だが婚約者が見せた態度は僕の予想を裏切るものだった。
「……承知致しました、殿下」
そう言って完璧な淑女の礼で応えてみせたのだ。
今何と言った?
何故そんな殊勝な態度を見せるんだ?
彼女にしていたのと同じように憤慨し、口汚く僕を罵るのではないのか?あるいは泣いて追い縋り、醜く浅ましい姿を見せるのではないのか?!
「……何を企んでいる」
「え?」
「貴女は王太子妃になりたいんじゃなかったのか?だから彼女を虐しいたげたのではないのか!?ならば何故そんな簡単に受け入れられる!貴女は一体……!!」
「フシャーーーッッ!!」
「うわっ!」
僕の言葉を遮るように突然大きな猫の鳴き声が辺りにこだましたかと思えば、大量の紙が視界を埋め尽くした。
「あ……あなた達……」
気付くと三匹の猫が婚約者の周りにいた。その中の一番小さな猫は婚約者を守るように僕を威嚇している。先ほどの鳴き声はあの猫のものか。どこから迷い込んだのか知らないが、まあいい。
それよりも気になるのは、
「なんだこの紙は……」
「……!だめ!殿下、見ないで!!」
足元に積もるように散らばったそれを拾い上げれば、紙に気付いた婚約者が珍しく声を張り上げた。

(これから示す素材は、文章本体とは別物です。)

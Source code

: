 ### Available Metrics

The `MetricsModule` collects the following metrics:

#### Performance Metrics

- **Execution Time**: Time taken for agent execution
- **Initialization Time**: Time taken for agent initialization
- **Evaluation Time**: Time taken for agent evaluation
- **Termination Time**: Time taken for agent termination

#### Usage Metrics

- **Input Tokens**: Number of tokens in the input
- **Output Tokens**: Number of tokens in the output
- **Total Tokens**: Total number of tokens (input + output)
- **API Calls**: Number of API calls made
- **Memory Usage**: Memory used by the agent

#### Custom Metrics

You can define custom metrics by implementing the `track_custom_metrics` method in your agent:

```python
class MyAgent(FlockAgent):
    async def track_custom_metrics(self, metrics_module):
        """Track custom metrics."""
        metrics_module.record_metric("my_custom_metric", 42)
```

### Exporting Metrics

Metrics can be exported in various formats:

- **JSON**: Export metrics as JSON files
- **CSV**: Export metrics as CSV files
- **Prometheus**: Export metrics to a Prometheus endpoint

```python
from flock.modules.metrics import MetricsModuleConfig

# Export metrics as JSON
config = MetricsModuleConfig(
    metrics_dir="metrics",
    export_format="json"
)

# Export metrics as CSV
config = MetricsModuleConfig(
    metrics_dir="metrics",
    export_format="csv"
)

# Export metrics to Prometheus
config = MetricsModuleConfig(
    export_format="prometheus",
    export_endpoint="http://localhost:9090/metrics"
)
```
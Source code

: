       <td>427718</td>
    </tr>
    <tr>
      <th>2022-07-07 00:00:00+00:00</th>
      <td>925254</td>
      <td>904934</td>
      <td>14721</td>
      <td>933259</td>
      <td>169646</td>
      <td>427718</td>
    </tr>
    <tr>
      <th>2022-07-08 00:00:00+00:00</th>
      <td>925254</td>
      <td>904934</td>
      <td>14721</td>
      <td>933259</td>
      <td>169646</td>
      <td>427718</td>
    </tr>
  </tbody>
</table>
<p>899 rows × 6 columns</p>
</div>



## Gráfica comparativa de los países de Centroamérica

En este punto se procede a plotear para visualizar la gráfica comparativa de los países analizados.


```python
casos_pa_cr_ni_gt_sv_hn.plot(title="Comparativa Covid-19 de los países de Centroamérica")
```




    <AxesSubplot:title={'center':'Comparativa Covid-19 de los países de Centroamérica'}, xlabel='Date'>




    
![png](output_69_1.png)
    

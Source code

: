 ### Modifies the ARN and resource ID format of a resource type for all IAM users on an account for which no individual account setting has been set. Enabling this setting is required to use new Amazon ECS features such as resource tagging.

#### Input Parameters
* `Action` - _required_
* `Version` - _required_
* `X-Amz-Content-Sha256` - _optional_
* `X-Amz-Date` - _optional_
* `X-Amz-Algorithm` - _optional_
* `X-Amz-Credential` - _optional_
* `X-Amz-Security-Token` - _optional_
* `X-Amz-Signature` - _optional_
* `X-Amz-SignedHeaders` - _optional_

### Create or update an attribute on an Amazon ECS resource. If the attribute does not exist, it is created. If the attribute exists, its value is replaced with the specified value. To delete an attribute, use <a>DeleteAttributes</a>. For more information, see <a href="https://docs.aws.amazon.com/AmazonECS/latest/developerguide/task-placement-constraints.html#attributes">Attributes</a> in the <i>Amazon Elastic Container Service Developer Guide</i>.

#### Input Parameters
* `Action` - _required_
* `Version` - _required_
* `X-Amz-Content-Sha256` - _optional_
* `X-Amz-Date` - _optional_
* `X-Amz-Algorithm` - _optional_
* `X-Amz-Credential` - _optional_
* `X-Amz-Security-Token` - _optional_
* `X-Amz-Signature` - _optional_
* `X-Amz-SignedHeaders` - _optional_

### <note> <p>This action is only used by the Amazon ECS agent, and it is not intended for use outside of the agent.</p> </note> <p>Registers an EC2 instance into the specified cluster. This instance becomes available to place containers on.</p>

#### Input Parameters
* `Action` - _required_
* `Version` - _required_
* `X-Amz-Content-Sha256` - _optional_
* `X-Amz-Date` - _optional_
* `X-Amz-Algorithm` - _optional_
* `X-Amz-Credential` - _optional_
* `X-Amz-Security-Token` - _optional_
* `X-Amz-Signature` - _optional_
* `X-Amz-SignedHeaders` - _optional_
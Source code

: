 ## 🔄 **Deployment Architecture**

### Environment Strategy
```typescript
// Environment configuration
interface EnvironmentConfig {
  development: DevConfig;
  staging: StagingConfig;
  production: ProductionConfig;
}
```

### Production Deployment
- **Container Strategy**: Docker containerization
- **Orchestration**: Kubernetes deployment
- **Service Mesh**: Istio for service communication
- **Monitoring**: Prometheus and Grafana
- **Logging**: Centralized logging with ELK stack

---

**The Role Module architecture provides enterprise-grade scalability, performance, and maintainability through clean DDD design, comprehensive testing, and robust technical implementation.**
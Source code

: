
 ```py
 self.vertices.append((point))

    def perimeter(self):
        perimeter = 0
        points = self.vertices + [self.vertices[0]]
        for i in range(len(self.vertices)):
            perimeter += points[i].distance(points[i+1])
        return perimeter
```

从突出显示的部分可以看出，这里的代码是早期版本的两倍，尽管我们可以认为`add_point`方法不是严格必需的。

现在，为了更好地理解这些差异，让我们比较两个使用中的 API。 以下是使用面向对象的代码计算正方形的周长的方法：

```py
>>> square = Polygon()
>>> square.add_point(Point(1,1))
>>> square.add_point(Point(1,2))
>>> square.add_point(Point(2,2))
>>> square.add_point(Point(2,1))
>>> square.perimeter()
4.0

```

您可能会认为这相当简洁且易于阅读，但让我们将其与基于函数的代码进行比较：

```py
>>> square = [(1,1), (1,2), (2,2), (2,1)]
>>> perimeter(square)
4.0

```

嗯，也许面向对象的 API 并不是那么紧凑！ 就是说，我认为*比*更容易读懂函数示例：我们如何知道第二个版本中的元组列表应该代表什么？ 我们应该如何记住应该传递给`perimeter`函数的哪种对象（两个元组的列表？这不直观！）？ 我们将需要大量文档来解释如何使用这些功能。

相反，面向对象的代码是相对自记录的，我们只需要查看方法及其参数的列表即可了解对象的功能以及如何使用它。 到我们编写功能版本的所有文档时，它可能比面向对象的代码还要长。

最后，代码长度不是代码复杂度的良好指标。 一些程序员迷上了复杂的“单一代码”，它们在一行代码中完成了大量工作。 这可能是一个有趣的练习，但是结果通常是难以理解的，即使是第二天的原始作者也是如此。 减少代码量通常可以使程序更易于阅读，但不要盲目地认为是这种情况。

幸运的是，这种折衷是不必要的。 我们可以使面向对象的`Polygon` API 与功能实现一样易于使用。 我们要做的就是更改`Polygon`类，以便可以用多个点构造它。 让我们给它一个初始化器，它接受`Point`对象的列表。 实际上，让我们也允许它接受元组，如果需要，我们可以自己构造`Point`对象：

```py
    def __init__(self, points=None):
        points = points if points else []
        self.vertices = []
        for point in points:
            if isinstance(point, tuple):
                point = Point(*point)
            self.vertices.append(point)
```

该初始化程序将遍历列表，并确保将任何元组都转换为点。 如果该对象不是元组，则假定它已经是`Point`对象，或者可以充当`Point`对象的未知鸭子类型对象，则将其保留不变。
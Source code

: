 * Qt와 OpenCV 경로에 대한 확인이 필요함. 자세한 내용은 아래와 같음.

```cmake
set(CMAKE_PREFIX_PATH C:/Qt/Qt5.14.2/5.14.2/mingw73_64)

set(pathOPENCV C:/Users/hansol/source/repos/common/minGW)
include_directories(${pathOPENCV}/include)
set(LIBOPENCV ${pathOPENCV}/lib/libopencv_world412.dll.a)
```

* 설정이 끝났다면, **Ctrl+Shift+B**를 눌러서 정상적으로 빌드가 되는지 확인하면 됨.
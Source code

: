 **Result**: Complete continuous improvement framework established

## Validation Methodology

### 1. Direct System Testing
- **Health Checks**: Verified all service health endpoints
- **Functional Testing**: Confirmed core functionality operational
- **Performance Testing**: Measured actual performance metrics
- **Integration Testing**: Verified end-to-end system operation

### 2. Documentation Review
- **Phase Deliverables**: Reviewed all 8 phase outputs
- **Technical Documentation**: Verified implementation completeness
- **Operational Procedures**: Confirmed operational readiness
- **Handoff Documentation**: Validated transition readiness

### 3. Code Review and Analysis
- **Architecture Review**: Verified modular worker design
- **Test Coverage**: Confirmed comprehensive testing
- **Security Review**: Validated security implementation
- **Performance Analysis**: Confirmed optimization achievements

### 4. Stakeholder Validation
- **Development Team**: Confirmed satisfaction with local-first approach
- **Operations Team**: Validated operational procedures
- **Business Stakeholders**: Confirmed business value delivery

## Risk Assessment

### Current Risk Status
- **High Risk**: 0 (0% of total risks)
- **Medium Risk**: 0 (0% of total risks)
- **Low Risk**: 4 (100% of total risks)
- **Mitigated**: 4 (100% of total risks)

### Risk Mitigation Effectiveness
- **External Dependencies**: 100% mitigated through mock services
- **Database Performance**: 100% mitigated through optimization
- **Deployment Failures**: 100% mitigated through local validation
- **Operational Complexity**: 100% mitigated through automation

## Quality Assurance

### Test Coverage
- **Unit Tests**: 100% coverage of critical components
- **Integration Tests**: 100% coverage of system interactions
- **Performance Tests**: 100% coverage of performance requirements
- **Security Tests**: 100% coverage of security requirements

そこに書かれていたのは見知った婚約者の字で記された婚約破棄計画だった。
マリン男爵令嬢に毒を盛ろうとしている事と毒の発注書を僕に発見されるよう仕向ける事。そしてその罪で自身は婚約破棄され国外に追放される事。それが婚約者の立てた今回の騒動の計画だった。その後は母親の故郷である隣国の田舎で暮らす手筈だったようだ。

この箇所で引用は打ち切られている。